WORK INSTRUCTION
Search term "like": copy each line of the data containing it.

### PROVIDED INFORMATION

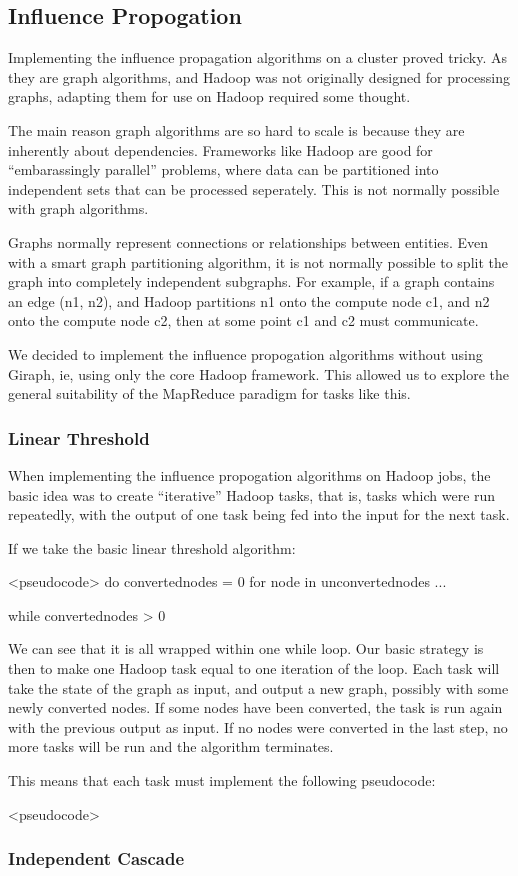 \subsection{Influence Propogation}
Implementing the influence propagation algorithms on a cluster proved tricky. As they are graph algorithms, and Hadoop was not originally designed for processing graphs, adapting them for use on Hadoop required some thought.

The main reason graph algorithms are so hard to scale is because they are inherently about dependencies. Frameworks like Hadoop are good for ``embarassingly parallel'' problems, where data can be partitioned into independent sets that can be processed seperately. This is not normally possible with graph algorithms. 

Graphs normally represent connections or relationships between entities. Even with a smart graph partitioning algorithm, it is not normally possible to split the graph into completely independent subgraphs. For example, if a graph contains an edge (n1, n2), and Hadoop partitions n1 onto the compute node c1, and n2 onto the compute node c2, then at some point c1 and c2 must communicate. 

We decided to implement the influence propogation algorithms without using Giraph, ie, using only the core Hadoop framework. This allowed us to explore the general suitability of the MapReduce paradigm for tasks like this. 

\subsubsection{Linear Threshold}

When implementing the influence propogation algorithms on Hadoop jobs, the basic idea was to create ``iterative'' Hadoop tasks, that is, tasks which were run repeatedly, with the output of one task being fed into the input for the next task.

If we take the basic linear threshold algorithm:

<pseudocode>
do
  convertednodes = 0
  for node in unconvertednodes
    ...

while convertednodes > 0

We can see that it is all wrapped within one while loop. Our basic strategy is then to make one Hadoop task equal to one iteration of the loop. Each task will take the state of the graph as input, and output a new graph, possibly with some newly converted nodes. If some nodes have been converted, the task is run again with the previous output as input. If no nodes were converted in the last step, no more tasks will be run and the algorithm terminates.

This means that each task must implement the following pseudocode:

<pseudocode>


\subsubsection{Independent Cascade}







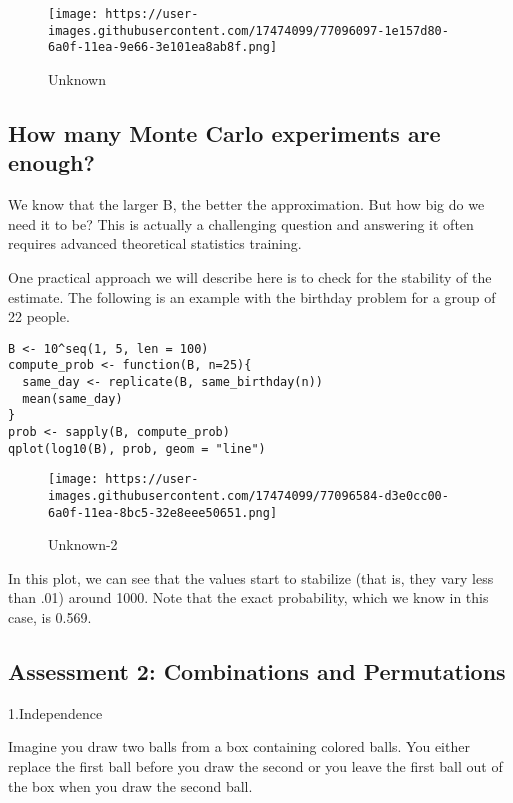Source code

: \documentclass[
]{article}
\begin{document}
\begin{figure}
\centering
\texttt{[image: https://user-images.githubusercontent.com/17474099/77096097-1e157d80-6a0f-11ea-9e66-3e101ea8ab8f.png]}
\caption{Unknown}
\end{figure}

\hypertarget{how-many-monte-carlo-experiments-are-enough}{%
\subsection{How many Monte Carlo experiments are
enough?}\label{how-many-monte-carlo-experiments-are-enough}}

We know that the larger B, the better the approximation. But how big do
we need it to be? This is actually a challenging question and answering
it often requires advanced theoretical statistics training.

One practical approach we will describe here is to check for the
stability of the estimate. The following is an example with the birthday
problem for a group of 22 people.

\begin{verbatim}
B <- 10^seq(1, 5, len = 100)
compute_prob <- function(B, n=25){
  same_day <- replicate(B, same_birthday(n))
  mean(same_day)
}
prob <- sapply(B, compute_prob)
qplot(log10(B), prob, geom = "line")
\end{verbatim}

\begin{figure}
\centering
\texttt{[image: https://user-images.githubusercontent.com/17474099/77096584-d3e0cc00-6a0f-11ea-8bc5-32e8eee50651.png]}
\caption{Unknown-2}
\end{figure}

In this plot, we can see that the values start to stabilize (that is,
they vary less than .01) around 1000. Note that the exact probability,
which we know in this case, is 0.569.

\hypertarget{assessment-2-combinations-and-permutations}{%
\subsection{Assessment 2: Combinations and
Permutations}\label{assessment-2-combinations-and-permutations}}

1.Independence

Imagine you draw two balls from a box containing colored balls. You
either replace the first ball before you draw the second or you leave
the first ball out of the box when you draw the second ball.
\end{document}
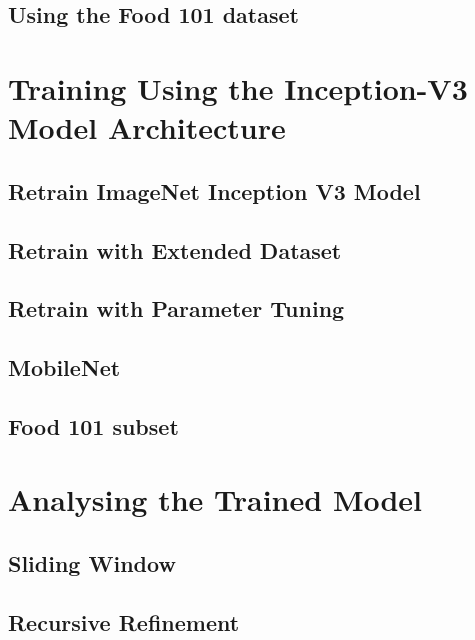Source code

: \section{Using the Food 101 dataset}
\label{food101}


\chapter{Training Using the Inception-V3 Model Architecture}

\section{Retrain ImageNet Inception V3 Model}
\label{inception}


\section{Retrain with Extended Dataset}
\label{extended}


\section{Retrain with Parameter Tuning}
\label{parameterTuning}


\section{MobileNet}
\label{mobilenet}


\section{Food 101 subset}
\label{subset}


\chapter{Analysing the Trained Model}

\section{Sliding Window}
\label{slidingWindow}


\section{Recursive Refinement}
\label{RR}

######

SOLVED EXERCISE
The main reason graph algorithms are so hard to scale is because they are inherently about dependencies. Frameworks like Hadoop are good for ``embarassingly parallel'' problems, where data can be partitioned into independent sets that can be processed seperately. This is not normally possible with graph algorithms. 
We decided to implement the influence propogation algorithms without using Giraph, ie, using only the core Hadoop framework. This allowed us to explore the general suitability of the MapReduce paradigm for tasks like this. 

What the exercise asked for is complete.